Boys Will Be Boys
Page 28
‘I’m not going to argue with you over grammar,’ she snapped back. ‘You’re not putting words in my mouth.’
Later, one of Jane Doe’s friends gave evidence for the prosecution. Asked why her friend had been so reluctant to go to the police, she replied, ‘Because of what’s happening in this room. It’s daunting, quite horrible and you get blamed. It’s a distressing process.’

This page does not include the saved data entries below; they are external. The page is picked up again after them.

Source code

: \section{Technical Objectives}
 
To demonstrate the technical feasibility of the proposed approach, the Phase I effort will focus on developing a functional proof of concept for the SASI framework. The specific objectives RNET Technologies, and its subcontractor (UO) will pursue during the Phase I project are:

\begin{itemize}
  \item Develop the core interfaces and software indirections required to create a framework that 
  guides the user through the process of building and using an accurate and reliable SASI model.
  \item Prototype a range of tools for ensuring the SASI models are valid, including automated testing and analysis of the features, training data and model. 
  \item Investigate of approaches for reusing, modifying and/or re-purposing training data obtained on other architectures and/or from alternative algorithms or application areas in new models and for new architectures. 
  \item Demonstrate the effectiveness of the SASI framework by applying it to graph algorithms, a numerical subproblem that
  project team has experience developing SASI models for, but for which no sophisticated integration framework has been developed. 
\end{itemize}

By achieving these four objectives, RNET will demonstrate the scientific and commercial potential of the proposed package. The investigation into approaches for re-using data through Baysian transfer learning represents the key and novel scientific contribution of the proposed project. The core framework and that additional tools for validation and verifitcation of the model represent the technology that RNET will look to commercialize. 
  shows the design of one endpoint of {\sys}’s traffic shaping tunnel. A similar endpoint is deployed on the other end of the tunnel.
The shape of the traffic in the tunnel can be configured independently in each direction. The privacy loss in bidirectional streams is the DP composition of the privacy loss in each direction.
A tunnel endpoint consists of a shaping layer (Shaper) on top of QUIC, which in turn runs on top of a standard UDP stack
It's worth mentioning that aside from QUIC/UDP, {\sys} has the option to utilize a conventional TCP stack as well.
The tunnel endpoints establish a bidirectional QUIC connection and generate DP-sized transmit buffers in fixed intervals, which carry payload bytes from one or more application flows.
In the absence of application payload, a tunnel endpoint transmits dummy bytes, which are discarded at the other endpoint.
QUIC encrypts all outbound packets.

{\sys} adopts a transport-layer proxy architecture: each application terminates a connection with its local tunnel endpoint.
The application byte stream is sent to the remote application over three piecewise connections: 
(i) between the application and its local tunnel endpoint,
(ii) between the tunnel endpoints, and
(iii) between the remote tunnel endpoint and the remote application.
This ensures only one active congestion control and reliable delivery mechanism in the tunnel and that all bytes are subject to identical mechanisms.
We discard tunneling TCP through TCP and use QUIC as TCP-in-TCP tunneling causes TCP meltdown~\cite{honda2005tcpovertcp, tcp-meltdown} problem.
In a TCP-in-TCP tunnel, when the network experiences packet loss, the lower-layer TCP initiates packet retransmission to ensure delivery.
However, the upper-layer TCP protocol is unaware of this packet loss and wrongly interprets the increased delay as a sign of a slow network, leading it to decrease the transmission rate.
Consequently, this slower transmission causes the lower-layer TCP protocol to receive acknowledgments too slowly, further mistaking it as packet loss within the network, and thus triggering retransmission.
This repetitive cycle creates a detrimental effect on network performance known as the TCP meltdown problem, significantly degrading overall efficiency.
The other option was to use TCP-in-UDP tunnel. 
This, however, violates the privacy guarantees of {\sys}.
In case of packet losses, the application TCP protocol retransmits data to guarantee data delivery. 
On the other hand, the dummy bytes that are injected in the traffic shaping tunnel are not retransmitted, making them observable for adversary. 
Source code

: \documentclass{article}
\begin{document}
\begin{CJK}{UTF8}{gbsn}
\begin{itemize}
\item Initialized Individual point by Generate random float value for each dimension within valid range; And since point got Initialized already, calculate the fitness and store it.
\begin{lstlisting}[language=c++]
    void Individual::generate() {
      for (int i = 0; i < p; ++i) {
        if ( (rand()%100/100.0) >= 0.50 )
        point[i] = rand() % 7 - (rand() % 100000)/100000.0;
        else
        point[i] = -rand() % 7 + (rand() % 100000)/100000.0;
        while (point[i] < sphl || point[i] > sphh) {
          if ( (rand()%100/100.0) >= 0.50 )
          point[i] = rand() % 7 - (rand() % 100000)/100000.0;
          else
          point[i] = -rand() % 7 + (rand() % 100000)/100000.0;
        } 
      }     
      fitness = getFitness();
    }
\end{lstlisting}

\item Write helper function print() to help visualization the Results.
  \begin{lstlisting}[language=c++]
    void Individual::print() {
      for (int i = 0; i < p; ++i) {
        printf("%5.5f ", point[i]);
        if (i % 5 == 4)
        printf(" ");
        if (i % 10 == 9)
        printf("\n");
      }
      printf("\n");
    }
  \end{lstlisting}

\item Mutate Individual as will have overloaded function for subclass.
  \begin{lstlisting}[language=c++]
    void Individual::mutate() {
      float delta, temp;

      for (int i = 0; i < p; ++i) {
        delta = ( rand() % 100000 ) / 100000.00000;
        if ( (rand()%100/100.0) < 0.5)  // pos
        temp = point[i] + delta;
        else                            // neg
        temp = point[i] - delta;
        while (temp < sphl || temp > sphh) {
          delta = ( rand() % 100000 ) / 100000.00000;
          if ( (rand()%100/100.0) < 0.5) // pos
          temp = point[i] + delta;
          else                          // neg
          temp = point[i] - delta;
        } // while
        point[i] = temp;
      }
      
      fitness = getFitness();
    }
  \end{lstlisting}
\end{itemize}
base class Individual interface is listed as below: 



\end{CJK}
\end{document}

By the time she was allowed to leave the stand, Jane Doe had endured eight days of cross-examination, leading some members of the public to argue that it looked like the alleged victim of rape was the one being put on trial. Her name, used numerous times in a courtroom accessible to members of the public, was quickly leaked on an online message forum. She was accused (as women always are) of trying to ‘destroy the lives of decent young men’. Harrison had claimed in his own testimony that he hadn’t believed her when she told him the events of the night weren’t consensual, and had decided her complaint was motivated by regret. She was upset when he dropped her home, but he assumed this was because Jackson had ‘rejected’ her. Hell hath no fury etc.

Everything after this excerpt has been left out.